12 Broadcast Variables How to Counter Shuffle in One Move

12 Broadcast Variables - How to Counter Shuffle in One Move #

Hello, I am Wu Lei.

In the field of data analysis, data correlation (Joins) and Shuffle operations go hand in hand. Where there are Joins, there is Shuffle.

As we have mentioned before, when facing Shuffle, developers should “minimize and delay” it as much as possible. We have already discussed how to delay it, which means dragging the operations that introduce Shuffle to the later computational steps as much as possible. So how can we minimize it specifically?

In the data correlation scenario, broadcast variables can easily eliminate Shuffle. So in today’s lecture, let’s first talk about the meaning and purpose of broadcast variables, and then discuss how they help developers avoid Shuffle operations.

How to Understand Broadcast Variables? #

Next, let’s use a small example to explain the meaning and purpose of broadcast variables. This example is related to Word Count, which can be said to be the “Hello world” in distributed programming. Word Count is used to count all the words in a file, which you are probably very familiar with. Therefore, in our example, we add a bit of complexity to the requirement: we need to count the given words in a specified list.

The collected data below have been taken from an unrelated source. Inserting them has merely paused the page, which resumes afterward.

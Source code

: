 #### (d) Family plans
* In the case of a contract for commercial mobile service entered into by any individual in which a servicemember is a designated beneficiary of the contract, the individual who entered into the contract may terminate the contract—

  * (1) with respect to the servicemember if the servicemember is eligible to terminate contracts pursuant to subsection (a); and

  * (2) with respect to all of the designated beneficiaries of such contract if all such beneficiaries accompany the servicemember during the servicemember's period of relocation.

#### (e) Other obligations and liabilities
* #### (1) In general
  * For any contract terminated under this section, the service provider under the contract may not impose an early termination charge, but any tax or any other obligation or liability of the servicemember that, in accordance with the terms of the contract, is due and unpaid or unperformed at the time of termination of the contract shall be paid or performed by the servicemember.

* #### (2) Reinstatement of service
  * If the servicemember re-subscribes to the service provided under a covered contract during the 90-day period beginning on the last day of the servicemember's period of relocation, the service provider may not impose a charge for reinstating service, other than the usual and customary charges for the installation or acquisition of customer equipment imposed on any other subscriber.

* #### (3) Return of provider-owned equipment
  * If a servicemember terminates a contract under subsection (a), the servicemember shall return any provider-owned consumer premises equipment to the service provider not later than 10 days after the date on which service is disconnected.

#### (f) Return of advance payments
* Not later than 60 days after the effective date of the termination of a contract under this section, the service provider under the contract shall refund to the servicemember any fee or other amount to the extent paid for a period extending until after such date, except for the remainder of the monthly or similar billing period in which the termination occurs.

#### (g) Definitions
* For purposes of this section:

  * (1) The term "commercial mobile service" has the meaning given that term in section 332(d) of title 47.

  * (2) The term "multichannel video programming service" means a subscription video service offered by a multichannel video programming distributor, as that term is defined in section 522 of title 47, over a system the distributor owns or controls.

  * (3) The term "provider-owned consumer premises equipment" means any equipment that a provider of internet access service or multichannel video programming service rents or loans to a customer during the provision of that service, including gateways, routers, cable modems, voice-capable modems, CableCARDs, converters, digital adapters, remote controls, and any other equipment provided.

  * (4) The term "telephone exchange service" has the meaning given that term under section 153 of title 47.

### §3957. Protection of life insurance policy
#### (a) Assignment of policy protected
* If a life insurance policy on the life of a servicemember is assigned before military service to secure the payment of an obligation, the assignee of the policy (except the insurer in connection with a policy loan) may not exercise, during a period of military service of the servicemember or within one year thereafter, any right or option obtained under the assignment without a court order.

val dict = List("spark", "tune")
val words = spark.sparkContext.textFile("~/words.csv")
val keywords = words.filter(word => dict.contains(word))
keywords.map((_, 1)).reduceByKey(_ + _).collect

According to this requirement, student A implemented the above code, which consists of 4 lines. Let’s go through it one by one. In the first line, we define the list dict of words to look for on the Driver. In the second line, we use the textFile API to read a distributed file that contains a column with common words. In the third line, we filter the content of the distributed file to keep only the words in dict. In the fourth line, we use reduceByKey to accumulate and count the words.

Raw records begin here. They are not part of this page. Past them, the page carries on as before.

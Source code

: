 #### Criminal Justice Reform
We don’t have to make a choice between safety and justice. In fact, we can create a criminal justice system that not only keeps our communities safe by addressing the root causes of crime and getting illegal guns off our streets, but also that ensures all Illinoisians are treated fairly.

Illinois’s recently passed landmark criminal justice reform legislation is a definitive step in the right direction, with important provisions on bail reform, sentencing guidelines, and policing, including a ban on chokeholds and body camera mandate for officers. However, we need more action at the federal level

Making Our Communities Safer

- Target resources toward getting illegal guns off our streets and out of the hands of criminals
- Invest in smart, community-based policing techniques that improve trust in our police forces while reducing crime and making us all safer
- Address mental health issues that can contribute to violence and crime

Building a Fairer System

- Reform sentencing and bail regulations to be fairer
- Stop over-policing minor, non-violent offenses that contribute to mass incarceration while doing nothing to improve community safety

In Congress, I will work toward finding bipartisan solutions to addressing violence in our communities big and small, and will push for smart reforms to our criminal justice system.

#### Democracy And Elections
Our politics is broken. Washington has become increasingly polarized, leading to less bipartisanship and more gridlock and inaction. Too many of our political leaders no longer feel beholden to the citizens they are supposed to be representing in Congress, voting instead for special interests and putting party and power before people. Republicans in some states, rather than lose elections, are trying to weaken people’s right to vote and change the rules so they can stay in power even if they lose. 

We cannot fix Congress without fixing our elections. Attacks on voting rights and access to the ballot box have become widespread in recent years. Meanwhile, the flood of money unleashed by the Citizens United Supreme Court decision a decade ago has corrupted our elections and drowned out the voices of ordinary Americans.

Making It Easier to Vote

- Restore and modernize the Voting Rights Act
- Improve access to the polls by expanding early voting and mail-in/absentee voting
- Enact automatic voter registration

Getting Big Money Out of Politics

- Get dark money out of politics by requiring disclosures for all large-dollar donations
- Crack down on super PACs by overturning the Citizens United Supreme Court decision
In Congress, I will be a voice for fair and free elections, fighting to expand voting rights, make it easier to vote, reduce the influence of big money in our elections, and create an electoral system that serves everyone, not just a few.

After learning about the scheduling system, we know that the list dict defined in the first line, along with the following 3 lines of code, will be packaged into tasks. At this point, the tasks are like small planes carrying this “luggage” and flying to different Executors in the cluster. For this “luggage”, the “weight” of the code is relatively light and can be ignored, while the “weight” of the data becomes the main burden.

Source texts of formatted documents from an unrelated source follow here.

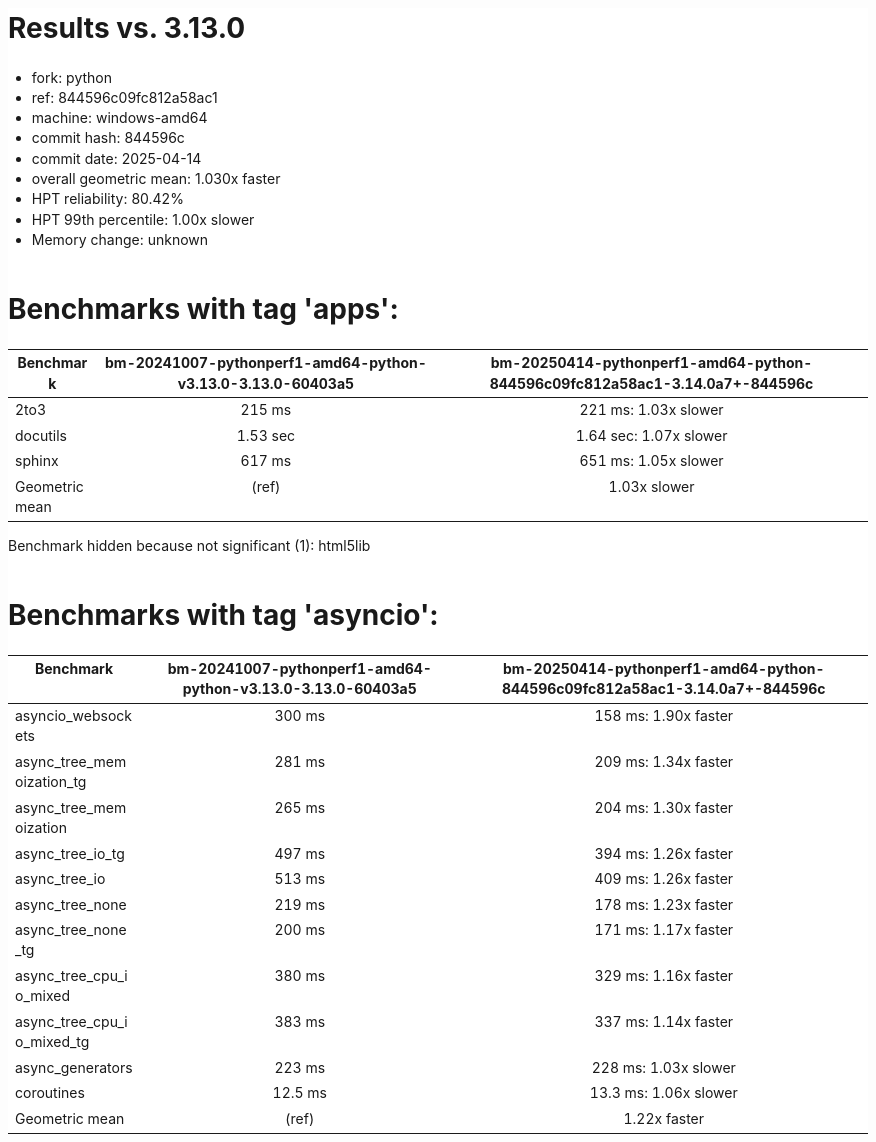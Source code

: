 # Results vs. 3.13.0

- fork: python
- ref: 844596c09fc812a58ac1
- machine: windows-amd64
- commit hash: 844596c
- commit date: 2025-04-14
- overall geometric mean: 1.030x faster
- HPT reliability: 80.42%
- HPT 99th percentile: 1.00x slower
- Memory change: unknown

Benchmarks with tag 'apps':
===========================

| Benchmark      | bm-20241007-pythonperf1-amd64-python-v3.13.0-3.13.0-60403a5 | bm-20250414-pythonperf1-amd64-python-844596c09fc812a58ac1-3.14.0a7+-844596c |
|----------------|:-----------------------------------------------------------:|:---------------------------------------------------------------------------:|
| 2to3           | 215 ms                                                      | 221 ms: 1.03x slower                                                        |
| docutils       | 1.53 sec                                                    | 1.64 sec: 1.07x slower                                                      |
| sphinx         | 617 ms                                                      | 651 ms: 1.05x slower                                                        |
| Geometric mean | (ref)                                                       | 1.03x slower                                                                |

Benchmark hidden because not significant (1): html5lib

Benchmarks with tag 'asyncio':
==============================

| Benchmark                  | bm-20241007-pythonperf1-amd64-python-v3.13.0-3.13.0-60403a5 | bm-20250414-pythonperf1-amd64-python-844596c09fc812a58ac1-3.14.0a7+-844596c |
|----------------------------|:-----------------------------------------------------------:|:---------------------------------------------------------------------------:|
| asyncio_websockets         | 300 ms                                                      | 158 ms: 1.90x faster                                                        |
| async_tree_memoization_tg  | 281 ms                                                      | 209 ms: 1.34x faster                                                        |
| async_tree_memoization     | 265 ms                                                      | 204 ms: 1.30x faster                                                        |
| async_tree_io_tg           | 497 ms                                                      | 394 ms: 1.26x faster                                                        |
| async_tree_io              | 513 ms                                                      | 409 ms: 1.26x faster                                                        |
| async_tree_none            | 219 ms                                                      | 178 ms: 1.23x faster                                                        |
| async_tree_none_tg         | 200 ms                                                      | 171 ms: 1.17x faster                                                        |
| async_tree_cpu_io_mixed    | 380 ms                                                      | 329 ms: 1.16x faster                                                        |
| async_tree_cpu_io_mixed_tg | 383 ms                                                      | 337 ms: 1.14x faster                                                        |
| async_generators           | 223 ms                                                      | 228 ms: 1.03x slower                                                        |
| coroutines                 | 12.5 ms                                                     | 13.3 ms: 1.06x slower                                                       |
| Geometric mean             | (ref)                                                       | 1.22x faster                                                                |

You might say, “Well, the dict list is not that big, so it’s not a big deal.” However, if we assume that the parallelism in this example is 10000, then the Driver needs to distribute 10000 copies of the dict. At this point, all Executors in the cluster will consume a large amount of memory to store these 10000 copies. For valuable network and memory resources, this is already a considerable waste. Moreover, if we replace it with a larger data structure, the network and memory overhead introduced by task distribution will be even more significant.

In other words, before the business logic of counting starts to run, Spark already consumes a large amount of network and storage resources, which is simply unreasonable. Therefore, we need to optimize the code in the example to overcome this predicament.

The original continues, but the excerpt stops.